*** Begin section ***

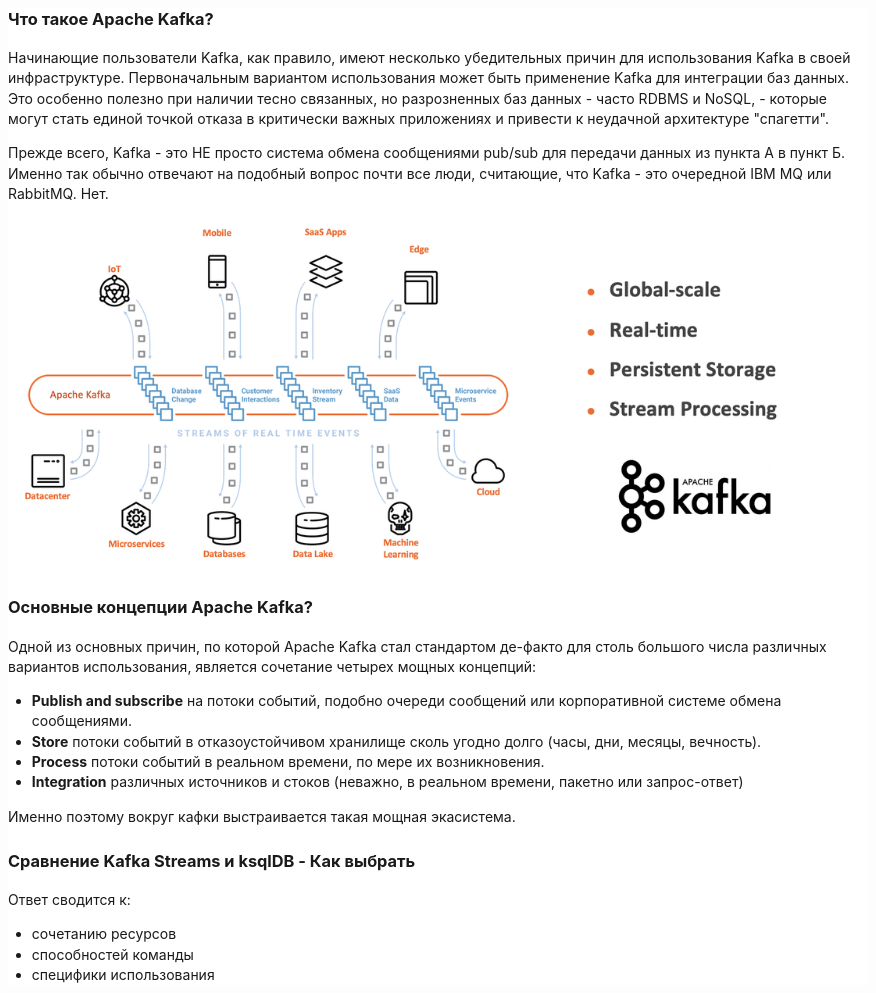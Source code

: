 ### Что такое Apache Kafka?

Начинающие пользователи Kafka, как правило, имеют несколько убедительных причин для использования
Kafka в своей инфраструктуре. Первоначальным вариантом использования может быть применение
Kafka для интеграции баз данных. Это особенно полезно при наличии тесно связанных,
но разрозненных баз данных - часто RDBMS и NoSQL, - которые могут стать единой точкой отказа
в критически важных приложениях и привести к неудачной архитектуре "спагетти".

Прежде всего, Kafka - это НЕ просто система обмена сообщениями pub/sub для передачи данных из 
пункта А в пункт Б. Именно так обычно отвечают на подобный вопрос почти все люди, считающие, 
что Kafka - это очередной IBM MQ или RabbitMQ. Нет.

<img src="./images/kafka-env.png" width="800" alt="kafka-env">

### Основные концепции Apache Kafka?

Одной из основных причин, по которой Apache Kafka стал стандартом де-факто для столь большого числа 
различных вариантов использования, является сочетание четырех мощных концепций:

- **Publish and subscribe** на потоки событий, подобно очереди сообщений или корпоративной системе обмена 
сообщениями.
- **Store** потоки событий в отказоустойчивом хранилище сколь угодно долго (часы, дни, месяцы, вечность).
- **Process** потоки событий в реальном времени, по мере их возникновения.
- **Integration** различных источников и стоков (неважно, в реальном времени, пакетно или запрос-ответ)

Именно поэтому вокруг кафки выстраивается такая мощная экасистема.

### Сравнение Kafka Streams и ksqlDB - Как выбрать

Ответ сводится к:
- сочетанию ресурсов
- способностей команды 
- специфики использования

*** End section ***

**Brief**
Please copy the line that holds "Одной из основных" and each line under it through the last line above, exactly as they stand, adding nothing.

**Task output**
Одной из основных причин, по которой Apache Kafka стал стандартом де-факто для столь большого числа 
различных вариантов использования, является сочетание четырех мощных концепций:

- **Publish and subscribe** на потоки событий, подобно очереди сообщений или корпоративной системе обмена 
сообщениями.
- **Store** потоки событий в отказоустойчивом хранилище сколь угодно долго (часы, дни, месяцы, вечность).
- **Process** потоки событий в реальном времени, по мере их возникновения.
- **Integration** различных источников и стоков (неважно, в реальном времени, пакетно или запрос-ответ)

Именно поэтому вокруг кафки выстраивается такая мощная экасистема.

### Сравнение Kafka Streams и ksqlDB - Как выбрать

Ответ сводится к:
- сочетанию ресурсов
- способностей команды 
- специфики использования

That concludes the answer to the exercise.